Data for analysis:
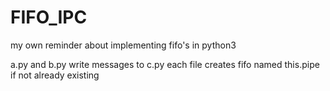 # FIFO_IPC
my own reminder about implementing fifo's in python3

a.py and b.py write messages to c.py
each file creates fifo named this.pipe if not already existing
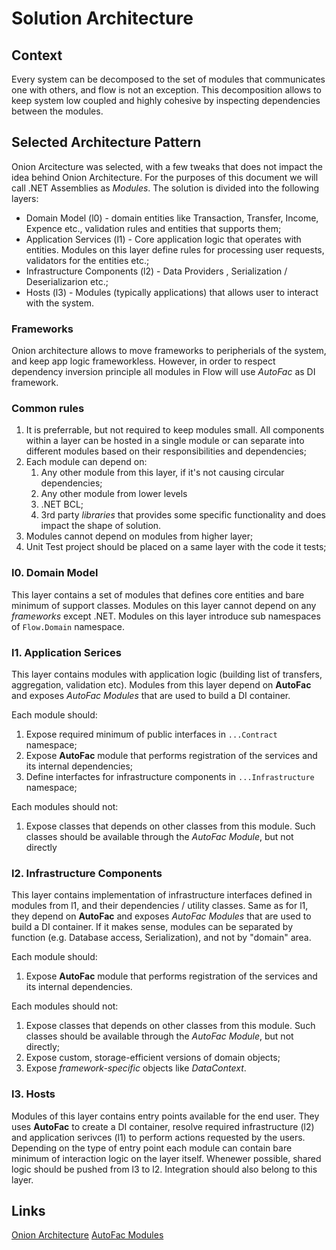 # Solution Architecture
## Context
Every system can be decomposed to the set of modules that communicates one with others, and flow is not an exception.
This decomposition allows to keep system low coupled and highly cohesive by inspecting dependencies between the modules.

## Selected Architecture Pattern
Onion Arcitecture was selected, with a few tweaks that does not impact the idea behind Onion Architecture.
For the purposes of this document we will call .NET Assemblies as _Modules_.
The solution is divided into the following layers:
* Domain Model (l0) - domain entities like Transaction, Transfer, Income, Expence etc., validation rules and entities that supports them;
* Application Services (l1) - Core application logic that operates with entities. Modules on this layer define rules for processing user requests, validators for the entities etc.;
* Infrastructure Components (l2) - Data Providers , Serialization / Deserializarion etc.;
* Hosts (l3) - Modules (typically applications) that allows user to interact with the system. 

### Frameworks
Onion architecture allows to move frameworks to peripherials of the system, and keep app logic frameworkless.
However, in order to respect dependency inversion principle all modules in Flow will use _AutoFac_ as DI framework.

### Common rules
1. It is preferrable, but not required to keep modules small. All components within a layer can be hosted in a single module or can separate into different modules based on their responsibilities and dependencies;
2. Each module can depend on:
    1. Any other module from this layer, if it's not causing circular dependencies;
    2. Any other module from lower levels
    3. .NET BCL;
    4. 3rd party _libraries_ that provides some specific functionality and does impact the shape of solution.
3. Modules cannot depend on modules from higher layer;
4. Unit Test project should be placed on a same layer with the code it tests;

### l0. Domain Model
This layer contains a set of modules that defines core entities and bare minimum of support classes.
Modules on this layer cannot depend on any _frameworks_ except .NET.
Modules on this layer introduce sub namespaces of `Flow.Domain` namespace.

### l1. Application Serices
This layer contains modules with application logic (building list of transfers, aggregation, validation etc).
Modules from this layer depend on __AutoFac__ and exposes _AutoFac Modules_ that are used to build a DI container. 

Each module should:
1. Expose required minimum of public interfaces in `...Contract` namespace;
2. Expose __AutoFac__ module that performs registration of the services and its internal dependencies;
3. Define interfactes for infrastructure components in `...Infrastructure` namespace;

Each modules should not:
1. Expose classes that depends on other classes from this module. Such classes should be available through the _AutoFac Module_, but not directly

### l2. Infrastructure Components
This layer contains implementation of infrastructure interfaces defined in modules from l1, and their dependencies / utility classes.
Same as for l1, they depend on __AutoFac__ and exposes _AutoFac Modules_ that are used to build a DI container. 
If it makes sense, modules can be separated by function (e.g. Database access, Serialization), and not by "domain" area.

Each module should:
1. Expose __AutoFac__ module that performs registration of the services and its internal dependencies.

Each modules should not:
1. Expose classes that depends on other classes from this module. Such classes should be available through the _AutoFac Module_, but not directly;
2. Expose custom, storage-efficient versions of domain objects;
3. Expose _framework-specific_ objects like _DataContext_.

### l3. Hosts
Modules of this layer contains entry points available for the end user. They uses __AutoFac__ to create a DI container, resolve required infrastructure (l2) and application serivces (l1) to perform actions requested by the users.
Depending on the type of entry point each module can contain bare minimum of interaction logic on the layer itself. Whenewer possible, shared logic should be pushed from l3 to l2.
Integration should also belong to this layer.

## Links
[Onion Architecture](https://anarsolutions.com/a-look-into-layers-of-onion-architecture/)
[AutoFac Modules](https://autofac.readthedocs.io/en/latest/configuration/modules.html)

Directions for this task:
Starting from the line with "a.py and b.py write messages to c.py" in the records above, repeat each line exactly until you have written the line with "## Selected Architecture Pattern", then stop; drop the pictures.

Task result:
a.py and b.py write messages to c.py
each file creates fifo named this.pipe if not already existing
 # Solution Architecture
## Context
Every system can be decomposed to the set of modules that communicates one with others, and flow is not an exception.
This decomposition allows to keep system low coupled and highly cohesive by inspecting dependencies between the modules.

## Selected Architecture Pattern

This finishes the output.